▶ _About this task_: Below are the entries; tally the lines holding the string "filename" and give only that figure.

▶ _Records drawn from a dataset_:
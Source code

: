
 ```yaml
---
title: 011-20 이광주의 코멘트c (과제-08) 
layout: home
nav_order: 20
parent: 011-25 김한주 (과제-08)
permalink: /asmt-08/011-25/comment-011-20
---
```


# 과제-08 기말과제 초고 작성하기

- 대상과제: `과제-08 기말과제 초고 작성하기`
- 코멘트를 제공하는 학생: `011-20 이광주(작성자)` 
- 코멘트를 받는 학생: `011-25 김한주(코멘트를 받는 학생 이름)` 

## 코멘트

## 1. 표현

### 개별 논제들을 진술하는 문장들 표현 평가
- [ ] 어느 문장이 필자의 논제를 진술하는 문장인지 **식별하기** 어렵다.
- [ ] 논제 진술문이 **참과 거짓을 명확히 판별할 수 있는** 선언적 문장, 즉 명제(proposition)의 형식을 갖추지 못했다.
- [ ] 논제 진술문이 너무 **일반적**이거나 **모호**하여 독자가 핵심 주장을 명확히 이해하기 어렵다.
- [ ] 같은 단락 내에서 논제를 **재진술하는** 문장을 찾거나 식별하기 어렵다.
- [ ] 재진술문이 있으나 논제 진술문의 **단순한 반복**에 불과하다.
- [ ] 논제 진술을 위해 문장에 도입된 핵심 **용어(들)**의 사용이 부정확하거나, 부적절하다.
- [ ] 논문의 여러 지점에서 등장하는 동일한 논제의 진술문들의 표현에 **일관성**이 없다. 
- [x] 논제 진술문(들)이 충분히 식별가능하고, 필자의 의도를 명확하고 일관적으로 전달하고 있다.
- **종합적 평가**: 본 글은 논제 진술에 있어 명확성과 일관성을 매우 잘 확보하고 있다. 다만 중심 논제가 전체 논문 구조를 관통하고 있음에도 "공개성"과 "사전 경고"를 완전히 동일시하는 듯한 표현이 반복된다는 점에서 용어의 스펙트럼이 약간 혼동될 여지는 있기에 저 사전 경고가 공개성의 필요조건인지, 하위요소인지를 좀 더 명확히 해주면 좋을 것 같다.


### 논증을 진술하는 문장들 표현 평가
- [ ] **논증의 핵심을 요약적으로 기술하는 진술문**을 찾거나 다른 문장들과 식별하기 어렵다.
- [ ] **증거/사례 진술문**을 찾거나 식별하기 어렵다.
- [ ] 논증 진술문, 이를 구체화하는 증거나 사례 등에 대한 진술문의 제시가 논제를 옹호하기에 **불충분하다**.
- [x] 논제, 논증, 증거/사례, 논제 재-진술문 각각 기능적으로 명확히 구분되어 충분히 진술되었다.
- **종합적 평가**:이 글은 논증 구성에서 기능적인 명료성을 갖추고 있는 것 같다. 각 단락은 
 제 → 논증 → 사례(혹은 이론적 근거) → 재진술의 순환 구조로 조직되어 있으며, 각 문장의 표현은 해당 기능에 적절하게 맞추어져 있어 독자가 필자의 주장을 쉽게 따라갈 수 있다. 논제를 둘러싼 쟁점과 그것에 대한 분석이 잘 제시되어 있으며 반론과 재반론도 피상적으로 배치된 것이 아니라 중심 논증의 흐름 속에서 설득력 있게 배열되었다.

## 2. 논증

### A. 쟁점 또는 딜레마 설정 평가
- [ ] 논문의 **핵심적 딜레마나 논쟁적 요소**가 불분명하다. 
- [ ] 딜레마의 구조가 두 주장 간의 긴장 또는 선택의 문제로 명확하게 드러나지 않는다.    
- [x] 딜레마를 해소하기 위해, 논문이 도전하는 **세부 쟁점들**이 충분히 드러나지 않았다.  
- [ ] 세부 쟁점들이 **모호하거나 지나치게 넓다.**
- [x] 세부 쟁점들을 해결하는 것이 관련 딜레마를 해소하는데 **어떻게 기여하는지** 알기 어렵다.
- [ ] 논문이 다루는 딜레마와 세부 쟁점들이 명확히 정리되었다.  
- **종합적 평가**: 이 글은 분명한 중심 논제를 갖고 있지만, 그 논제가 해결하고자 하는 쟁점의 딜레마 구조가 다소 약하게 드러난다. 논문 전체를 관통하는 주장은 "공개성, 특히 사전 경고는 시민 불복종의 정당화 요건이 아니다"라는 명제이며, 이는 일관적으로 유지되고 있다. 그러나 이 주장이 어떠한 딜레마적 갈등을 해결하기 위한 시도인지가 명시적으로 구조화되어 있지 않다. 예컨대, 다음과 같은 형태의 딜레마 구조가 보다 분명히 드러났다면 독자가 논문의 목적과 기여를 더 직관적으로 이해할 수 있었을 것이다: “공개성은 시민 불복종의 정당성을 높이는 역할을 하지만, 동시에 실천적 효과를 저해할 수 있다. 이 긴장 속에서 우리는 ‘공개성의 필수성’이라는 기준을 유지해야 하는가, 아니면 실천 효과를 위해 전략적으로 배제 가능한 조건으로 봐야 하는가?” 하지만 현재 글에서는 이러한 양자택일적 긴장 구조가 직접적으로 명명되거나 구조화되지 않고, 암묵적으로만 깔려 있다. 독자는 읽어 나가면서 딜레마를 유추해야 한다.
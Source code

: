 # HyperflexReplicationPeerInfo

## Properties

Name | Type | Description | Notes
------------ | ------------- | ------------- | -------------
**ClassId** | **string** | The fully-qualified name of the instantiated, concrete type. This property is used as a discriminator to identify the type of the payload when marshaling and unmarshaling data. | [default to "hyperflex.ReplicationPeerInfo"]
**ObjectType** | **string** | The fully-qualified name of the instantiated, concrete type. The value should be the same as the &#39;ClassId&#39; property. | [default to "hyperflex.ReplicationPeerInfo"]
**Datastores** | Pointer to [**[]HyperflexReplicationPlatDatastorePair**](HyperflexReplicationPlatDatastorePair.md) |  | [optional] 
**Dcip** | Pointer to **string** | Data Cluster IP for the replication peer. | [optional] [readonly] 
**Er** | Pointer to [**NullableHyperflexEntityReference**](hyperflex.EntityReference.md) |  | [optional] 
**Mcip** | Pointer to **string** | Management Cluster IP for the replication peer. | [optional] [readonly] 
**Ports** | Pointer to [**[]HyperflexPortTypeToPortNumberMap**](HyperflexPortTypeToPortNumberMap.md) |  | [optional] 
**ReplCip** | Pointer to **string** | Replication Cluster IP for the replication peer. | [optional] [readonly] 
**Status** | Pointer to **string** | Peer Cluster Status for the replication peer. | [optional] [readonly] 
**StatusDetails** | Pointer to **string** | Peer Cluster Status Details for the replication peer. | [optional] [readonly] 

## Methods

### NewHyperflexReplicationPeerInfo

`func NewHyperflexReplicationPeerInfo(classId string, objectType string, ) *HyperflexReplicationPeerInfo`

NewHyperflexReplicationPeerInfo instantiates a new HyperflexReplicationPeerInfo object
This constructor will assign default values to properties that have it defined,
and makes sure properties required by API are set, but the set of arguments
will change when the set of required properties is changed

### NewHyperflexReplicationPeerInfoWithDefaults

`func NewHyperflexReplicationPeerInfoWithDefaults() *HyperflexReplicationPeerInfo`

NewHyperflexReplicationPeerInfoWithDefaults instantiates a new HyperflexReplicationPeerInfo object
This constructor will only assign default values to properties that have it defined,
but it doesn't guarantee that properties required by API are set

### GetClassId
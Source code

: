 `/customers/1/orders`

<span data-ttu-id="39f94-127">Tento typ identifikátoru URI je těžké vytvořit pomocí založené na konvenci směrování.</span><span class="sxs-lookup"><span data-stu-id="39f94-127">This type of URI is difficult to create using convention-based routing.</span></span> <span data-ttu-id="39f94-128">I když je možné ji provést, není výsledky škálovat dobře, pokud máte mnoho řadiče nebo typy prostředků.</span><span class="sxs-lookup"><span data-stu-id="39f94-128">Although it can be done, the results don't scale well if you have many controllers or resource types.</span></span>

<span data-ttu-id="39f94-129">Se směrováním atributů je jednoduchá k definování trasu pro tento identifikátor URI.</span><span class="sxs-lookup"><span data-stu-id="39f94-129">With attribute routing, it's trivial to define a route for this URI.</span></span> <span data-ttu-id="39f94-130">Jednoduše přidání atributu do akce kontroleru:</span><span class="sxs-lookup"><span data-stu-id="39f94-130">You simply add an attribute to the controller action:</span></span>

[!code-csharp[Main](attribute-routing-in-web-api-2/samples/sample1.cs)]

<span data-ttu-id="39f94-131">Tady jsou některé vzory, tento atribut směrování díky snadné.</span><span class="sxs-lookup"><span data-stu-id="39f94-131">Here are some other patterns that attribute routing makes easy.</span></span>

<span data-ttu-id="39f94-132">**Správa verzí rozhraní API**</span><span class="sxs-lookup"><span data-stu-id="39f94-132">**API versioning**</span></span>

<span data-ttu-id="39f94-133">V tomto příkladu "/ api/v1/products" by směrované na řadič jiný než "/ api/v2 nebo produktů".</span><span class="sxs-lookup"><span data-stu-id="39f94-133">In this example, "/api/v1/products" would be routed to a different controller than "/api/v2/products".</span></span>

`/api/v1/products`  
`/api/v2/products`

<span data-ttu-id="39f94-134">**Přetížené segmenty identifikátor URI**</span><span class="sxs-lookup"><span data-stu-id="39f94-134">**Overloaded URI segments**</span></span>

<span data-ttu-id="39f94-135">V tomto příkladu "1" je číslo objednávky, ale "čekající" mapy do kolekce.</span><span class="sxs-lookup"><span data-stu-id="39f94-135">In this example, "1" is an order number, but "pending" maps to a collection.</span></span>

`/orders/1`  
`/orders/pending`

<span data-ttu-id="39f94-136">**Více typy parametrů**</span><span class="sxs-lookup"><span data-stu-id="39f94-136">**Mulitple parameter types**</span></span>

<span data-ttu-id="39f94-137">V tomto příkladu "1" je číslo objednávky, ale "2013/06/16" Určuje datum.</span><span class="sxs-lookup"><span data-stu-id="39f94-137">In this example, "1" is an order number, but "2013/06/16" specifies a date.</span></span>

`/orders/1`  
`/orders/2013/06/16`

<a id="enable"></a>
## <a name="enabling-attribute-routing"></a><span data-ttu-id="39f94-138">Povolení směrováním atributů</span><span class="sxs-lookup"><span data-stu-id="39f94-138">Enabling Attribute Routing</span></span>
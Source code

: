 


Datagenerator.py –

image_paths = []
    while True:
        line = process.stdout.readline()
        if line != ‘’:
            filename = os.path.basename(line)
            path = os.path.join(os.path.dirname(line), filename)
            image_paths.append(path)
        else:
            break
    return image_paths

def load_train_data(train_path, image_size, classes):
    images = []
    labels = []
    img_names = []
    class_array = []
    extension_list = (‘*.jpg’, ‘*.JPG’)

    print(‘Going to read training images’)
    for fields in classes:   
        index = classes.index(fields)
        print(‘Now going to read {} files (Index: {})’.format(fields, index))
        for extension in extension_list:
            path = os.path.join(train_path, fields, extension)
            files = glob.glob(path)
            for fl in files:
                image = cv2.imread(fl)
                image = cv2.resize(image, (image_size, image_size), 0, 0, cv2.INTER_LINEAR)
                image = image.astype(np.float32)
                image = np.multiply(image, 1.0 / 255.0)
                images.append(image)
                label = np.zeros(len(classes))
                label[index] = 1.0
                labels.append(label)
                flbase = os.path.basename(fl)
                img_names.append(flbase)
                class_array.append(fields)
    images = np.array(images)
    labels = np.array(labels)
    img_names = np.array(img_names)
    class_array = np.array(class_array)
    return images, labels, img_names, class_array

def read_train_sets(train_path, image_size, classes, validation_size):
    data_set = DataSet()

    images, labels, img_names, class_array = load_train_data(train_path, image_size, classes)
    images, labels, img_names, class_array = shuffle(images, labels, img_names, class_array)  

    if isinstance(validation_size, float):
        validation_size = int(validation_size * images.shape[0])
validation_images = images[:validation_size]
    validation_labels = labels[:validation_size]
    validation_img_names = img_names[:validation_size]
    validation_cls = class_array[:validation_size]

▶ _Expected answer_: 2